◆ **TRY IT**
Given the material below, return only the lines starting at the line with "cancellation at every" and ending at the line with "This is a polynomial, including", exactly as they appear.

◆ **TASK MATERIAL**
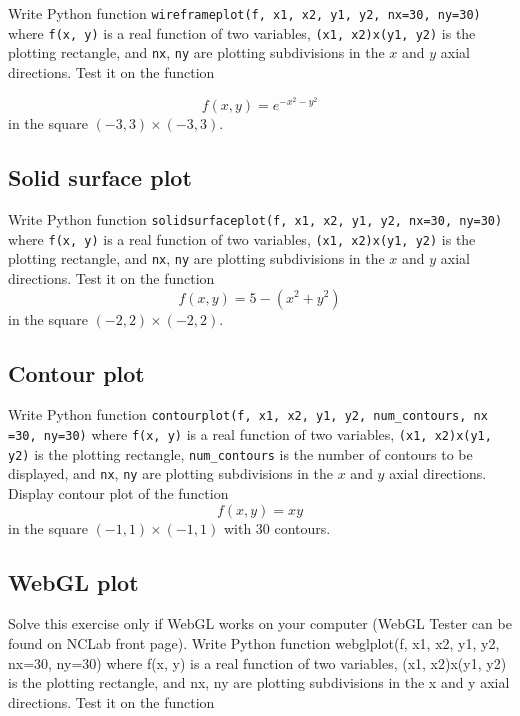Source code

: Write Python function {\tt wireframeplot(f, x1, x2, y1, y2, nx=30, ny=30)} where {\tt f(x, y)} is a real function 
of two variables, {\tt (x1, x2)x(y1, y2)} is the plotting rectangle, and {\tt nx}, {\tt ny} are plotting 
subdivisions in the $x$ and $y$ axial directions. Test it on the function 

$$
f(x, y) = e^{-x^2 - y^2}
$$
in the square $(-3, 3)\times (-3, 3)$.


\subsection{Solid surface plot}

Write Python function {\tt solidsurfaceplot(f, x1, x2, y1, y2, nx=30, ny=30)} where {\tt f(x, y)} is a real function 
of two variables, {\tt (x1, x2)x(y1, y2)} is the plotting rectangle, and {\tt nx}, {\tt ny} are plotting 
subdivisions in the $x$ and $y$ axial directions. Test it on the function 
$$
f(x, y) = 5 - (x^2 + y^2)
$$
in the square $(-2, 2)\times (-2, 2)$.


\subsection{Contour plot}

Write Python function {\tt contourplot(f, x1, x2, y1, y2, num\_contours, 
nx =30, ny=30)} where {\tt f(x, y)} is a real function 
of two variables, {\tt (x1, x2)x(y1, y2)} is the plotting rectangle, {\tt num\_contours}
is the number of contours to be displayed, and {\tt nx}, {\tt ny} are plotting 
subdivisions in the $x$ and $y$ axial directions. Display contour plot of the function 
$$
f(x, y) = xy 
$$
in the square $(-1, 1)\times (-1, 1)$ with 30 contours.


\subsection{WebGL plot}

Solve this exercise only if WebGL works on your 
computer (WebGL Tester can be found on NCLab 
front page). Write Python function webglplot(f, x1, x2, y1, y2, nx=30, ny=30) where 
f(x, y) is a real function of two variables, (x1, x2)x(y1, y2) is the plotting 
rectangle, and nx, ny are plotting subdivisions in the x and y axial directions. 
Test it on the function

--

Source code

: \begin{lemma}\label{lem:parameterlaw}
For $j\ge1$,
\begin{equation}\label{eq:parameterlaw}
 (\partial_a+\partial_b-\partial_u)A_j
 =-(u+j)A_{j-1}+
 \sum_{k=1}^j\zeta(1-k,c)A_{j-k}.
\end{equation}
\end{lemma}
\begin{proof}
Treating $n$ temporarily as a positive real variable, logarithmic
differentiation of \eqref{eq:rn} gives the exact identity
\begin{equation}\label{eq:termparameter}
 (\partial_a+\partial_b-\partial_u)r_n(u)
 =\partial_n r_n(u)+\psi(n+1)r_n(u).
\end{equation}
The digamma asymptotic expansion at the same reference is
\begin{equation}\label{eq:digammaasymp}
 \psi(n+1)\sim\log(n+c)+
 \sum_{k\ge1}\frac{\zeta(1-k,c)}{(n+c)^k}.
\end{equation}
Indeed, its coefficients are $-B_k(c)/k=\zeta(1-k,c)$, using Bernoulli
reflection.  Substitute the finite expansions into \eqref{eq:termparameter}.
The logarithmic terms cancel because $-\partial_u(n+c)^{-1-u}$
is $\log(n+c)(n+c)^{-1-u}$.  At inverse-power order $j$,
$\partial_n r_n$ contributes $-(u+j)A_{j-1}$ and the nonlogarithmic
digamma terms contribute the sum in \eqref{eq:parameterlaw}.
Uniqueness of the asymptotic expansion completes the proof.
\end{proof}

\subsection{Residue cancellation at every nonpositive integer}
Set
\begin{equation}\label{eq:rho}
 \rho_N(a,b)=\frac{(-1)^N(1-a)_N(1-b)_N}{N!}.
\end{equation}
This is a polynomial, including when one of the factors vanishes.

◆ **COMPLETED EXERCISE**
\subsection{Residue cancellation at every nonpositive integer}
Set
\begin{equation}\label{eq:rho}
 \rho_N(a,b)=\frac{(-1)^N(1-a)_N(1-b)_N}{N!}.
\end{equation}
This is a polynomial, including when one of the factors vanishes.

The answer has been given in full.